第17話『銀河会議と貴族の眼差し』
式典から数日。
俺の名は、辺境とはいえ“帝国の貴族名簿”に正式に刻まれた。
それだけで、世界は変わった。
帝都からの通信量は増え、外交官を名乗る使者があらゆる星系から接触を求めてきた。
情報局、交易組合、教育研究庁、そして他の貴族家の使い──
そのすべてが、“俺という存在”に触れようとしていた。
だが、俺はまだ旗を掲げていない。
独立貴族、名義だけの男爵。無所属の艦長。
だからこそ──
いま、銀河の大舞台へと踏み出す時が来た。
*
アストラ・ヴェールの艦橋に響くナビスの冷静な声。
《銀河周辺自治星域会議への招待状が届いています。開催地はカレルス連邦都市圏、外交階級向けサミットとして登録済み》
「……銀河会議か。随分と手の早いことだ」
《主目的は“辺境貴族に対する安全保障条約”の調印ですが、実際は派閥ごとの牽制と引き抜き工作が主となります》
「その中で俺がどう動くか……見せ場ってわけだな」
《まさに。あなたは“立ち上がったばかりの旗”です。各勢力が、その向きと影響力を計ろうとしています》
俺は応えず、黙って画面を見つめた。
その視線の先には、銀河の地図と、そこに配置された無数の貴族家門のエンブレムが瞬いている。
*
カレルス都市圏。
帝都と第三貴族連合の中間に位置する、中立的な商業都市惑星。
政治的には中庸、だが経済と情報においては銀河上位に位置する惑星でもある。
その中心、星環に浮かぶ人工島が今回の会議会場だった。
立体構造の建築群が淡い光を放ち、星海を背景に浮かぶその様は、まるで神殿のような威容だった。

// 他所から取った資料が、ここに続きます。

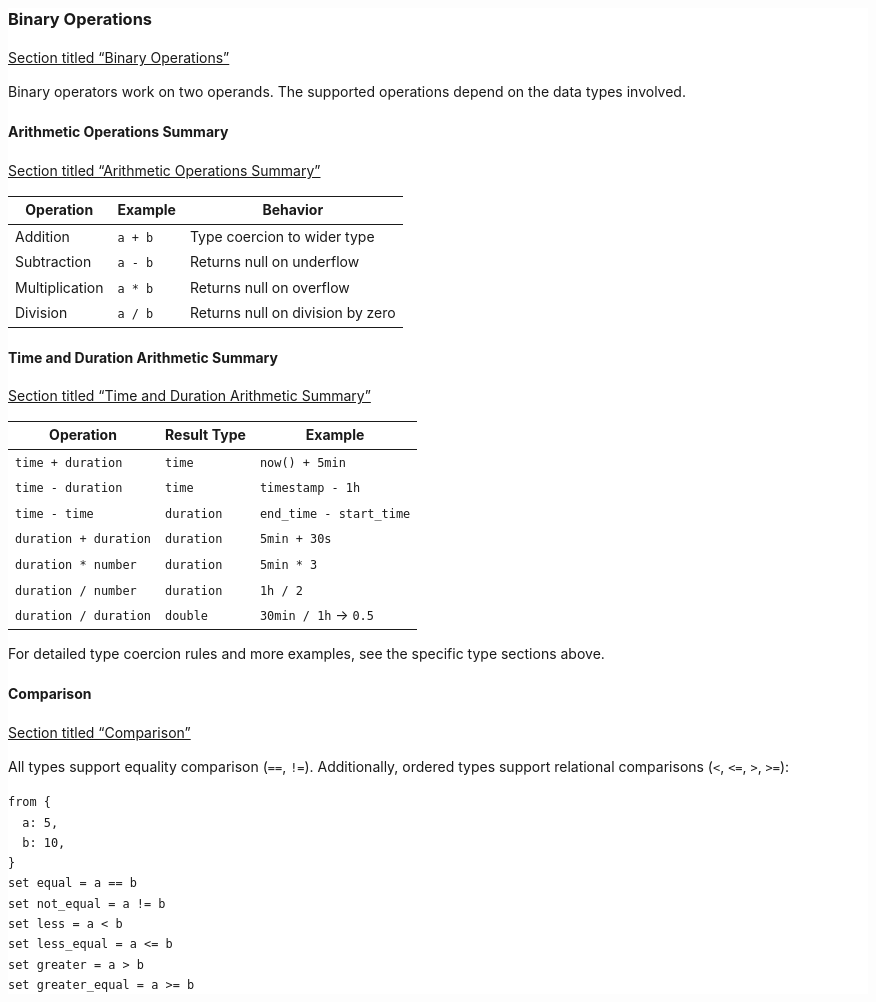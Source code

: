 ### Binary Operations

[Section titled “Binary Operations”](#binary-operations)

Binary operators work on two operands. The supported operations depend on the data types involved.

#### Arithmetic Operations Summary

[Section titled “Arithmetic Operations Summary”](#arithmetic-operations-summary)

| Operation      | Example | Behavior                         |
| -------------- | ------- | -------------------------------- |
| Addition       | `a + b` | Type coercion to wider type      |
| Subtraction    | `a - b` | Returns null on underflow        |
| Multiplication | `a * b` | Returns null on overflow         |
| Division       | `a / b` | Returns null on division by zero |

#### Time and Duration Arithmetic Summary

[Section titled “Time and Duration Arithmetic Summary”](#time-and-duration-arithmetic-summary)

| Operation             | Result Type | Example                 |
| --------------------- | ----------- | ----------------------- |
| `time + duration`     | `time`      | `now() + 5min`          |
| `time - duration`     | `time`      | `timestamp - 1h`        |
| `time - time`         | `duration`  | `end_time - start_time` |
| `duration + duration` | `duration`  | `5min + 30s`            |
| `duration * number`   | `duration`  | `5min * 3`              |
| `duration / number`   | `duration`  | `1h / 2`                |
| `duration / duration` | `double`    | `30min / 1h` → `0.5`    |

For detailed type coercion rules and more examples, see the specific type sections above.

#### Comparison

[Section titled “Comparison”](#comparison)

All types support equality comparison (`==`, `!=`). Additionally, ordered types support relational comparisons (`<`, `<=`, `>`, `>=`):

```tql
from {
  a: 5,
  b: 10,
}
set equal = a == b
set not_equal = a != b
set less = a < b
set less_equal = a <= b
set greater = a > b
set greater_equal = a >= b
```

俺はリィナと共に、儀礼服をまとって式典フロアに降り立つ。
数十名の貴族と外交官が整列していた。
目を向ける先々で、小さく囁き合う気配が伝わってくる。
「あれが……異星から来た新興男爵」
「正式な血統なしで爵位を? 帝国も変わったものね」
「いえ、“変わらざるを得なかった”のかもしれません」
皮肉、好奇、恐れ、計算。
さまざまな視線が、俺に刺さるように注がれる。
その中に、懐かしい笑みがあった。
「ごきげんよう、アマギ男爵。ようこそ星間の渦へ」
イレーナ・フローヴェル。
深い紺のドレスを身にまとい、いつものように軽やかに歩み寄ってくる。
「今回は私、連合派代表としてこの場にいます。つまり──あなたの“仮の同盟者”として」
「仮って言うな。少なくとも今は、俺の数少ない味方だ」
「ええ、心強いわ。あなたのように“帝国の外から来た力”は、今の銀河に必要なの」
その言葉にこめられた意図を、俺はまだ完全には読み解けていなかった。
だが、この星の貴族たちが“ただの支配者”ではないことだけは、よく分かっていた。
すべてが利害。
すべてが均衡。
この会議も、力なき者にとっては単なる“狩場”にすぎない。
*
会議冒頭。
主催者である中立派評議員・ヴェルハルト卿が登壇した。
白髪に金糸の礼服をまとった老貴族で、その存在感は静かに、しかし圧倒的だった。
「新たに爵位を得た者、新たな星を得た者、そして……この銀河に“波紋”をもたらす者たちよ。我々は今、均衡を求めてこの場に集った」
視線が、正面からこちらへと注がれる。
「アマギ男爵。あなたの選択は、この銀河の未来を変える“楔”となるやもしれません」
全視線が集中する中、俺は一歩、壇上へと進み出た。
その瞬間、静寂は一転し──
銀河が、俺という異物の“方向”を見極めようと息を呑んだ。